── Records for this task
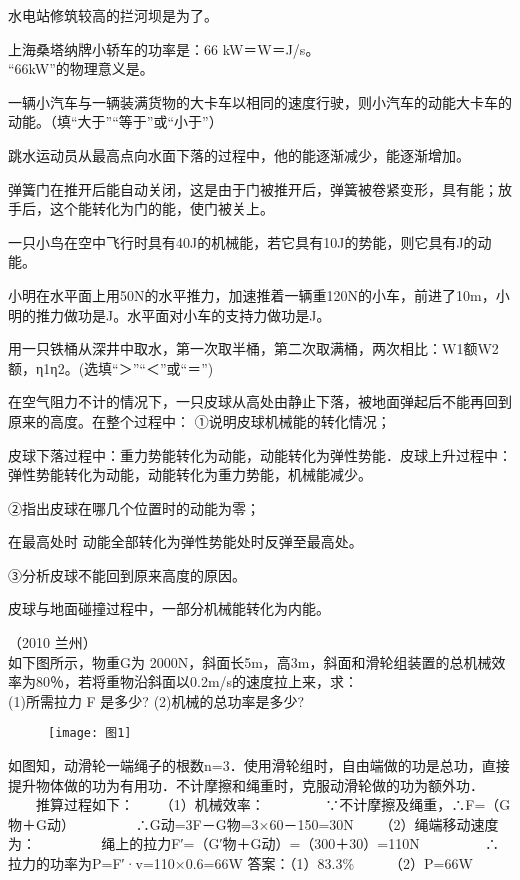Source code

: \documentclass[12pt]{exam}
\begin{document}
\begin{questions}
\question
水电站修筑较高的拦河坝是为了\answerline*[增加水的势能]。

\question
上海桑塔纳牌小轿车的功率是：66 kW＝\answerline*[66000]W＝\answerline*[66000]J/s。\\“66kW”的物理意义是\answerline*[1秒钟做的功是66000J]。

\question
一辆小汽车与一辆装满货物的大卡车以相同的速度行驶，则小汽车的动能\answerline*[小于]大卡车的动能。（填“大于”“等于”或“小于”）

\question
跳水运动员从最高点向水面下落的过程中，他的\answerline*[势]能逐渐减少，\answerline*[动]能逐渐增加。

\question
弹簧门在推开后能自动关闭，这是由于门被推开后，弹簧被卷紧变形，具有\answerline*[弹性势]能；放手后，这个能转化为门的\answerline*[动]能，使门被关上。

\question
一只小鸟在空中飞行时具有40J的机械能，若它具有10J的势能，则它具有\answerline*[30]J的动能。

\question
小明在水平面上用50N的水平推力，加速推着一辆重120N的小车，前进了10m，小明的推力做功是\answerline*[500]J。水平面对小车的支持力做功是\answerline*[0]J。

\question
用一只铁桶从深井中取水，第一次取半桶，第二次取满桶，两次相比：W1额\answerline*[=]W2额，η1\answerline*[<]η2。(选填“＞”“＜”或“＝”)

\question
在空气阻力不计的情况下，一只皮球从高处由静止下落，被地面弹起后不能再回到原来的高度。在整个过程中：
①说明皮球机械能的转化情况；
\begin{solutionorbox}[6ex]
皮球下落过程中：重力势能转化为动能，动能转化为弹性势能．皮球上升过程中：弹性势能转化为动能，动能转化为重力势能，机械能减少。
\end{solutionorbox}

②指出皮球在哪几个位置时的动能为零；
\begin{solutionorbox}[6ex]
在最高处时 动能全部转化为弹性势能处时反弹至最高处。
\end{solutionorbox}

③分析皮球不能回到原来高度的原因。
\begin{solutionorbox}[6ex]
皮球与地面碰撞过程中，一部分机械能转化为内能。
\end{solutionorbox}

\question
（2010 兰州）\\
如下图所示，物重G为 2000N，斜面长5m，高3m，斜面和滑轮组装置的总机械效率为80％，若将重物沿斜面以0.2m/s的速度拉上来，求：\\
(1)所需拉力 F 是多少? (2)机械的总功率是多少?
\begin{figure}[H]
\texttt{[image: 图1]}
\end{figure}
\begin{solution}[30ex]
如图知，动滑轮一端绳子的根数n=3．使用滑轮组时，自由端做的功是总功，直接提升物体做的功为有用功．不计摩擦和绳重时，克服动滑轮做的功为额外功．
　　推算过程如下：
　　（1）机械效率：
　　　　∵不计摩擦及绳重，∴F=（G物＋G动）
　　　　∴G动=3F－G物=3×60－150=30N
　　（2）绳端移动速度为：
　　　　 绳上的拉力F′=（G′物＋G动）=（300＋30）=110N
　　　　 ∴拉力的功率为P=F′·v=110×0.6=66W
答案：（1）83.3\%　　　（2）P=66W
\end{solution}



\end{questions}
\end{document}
────
── Records for this task
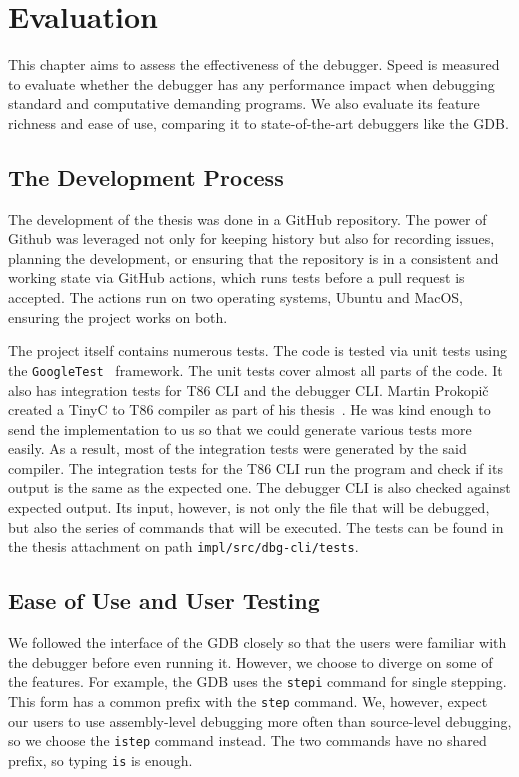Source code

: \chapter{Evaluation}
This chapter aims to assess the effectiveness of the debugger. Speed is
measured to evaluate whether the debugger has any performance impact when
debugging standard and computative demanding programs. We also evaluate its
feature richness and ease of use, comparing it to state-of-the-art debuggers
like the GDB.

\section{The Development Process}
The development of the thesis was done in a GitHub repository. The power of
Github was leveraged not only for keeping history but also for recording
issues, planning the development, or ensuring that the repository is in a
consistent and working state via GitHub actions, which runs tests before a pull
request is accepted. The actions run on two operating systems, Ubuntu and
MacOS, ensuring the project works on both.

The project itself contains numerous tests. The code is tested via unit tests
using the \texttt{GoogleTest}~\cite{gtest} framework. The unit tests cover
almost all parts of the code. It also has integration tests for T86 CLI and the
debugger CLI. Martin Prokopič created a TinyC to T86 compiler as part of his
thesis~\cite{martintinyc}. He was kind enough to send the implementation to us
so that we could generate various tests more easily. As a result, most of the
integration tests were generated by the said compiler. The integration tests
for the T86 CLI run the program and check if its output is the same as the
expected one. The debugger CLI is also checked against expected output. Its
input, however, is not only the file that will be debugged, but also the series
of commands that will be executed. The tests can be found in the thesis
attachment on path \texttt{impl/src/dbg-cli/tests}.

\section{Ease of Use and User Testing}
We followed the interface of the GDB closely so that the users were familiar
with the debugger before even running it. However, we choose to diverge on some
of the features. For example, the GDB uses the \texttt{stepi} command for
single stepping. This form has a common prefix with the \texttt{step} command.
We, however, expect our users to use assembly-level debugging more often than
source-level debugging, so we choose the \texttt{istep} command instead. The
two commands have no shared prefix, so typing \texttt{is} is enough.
────
── Records for this task
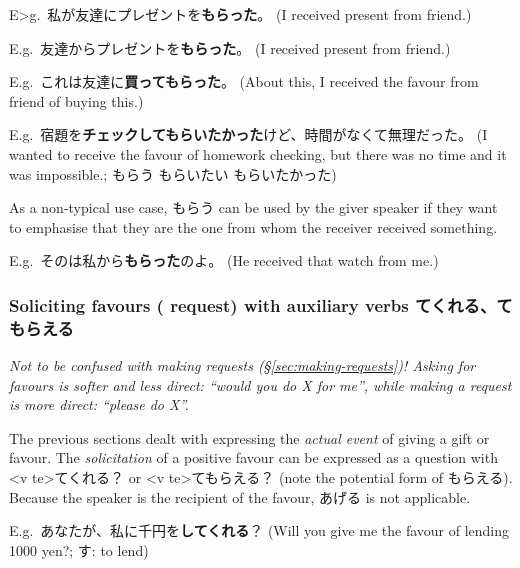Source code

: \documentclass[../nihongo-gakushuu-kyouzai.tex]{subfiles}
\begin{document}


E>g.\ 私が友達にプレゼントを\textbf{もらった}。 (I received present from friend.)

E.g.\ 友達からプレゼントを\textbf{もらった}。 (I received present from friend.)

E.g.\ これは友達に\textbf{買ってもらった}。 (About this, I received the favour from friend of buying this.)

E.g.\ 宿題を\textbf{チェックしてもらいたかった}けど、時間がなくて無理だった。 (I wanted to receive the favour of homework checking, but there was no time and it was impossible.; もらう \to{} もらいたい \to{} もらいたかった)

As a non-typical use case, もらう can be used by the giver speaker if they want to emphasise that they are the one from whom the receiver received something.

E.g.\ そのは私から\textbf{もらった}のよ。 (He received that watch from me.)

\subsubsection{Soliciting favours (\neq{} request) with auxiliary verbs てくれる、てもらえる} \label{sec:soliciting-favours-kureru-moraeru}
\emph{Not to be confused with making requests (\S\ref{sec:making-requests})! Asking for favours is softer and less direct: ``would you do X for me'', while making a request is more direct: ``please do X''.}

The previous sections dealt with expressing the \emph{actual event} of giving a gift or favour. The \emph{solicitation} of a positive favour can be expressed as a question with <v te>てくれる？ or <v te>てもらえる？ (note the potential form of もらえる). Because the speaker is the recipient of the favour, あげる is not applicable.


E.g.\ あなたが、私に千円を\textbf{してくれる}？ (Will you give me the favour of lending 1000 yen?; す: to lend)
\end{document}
────
■ **Problem details**: Taking the entries above, restate exactly those lines that fall between the line with "of commands that" and the line with "two commands have", keeping both of those lines too.

■ **Answer to the exercise**:
of commands that will be executed. The tests can be found in the thesis
attachment on path \texttt{impl/src/dbg-cli/tests}.

\section{Ease of Use and User Testing}
We followed the interface of the GDB closely so that the users were familiar
with the debugger before even running it. However, we choose to diverge on some
of the features. For example, the GDB uses the \texttt{stepi} command for
single stepping. This form has a common prefix with the \texttt{step} command.
We, however, expect our users to use assembly-level debugging more often than
source-level debugging, so we choose the \texttt{istep} command instead. The
two commands have no shared prefix, so typing \texttt{is} is enough.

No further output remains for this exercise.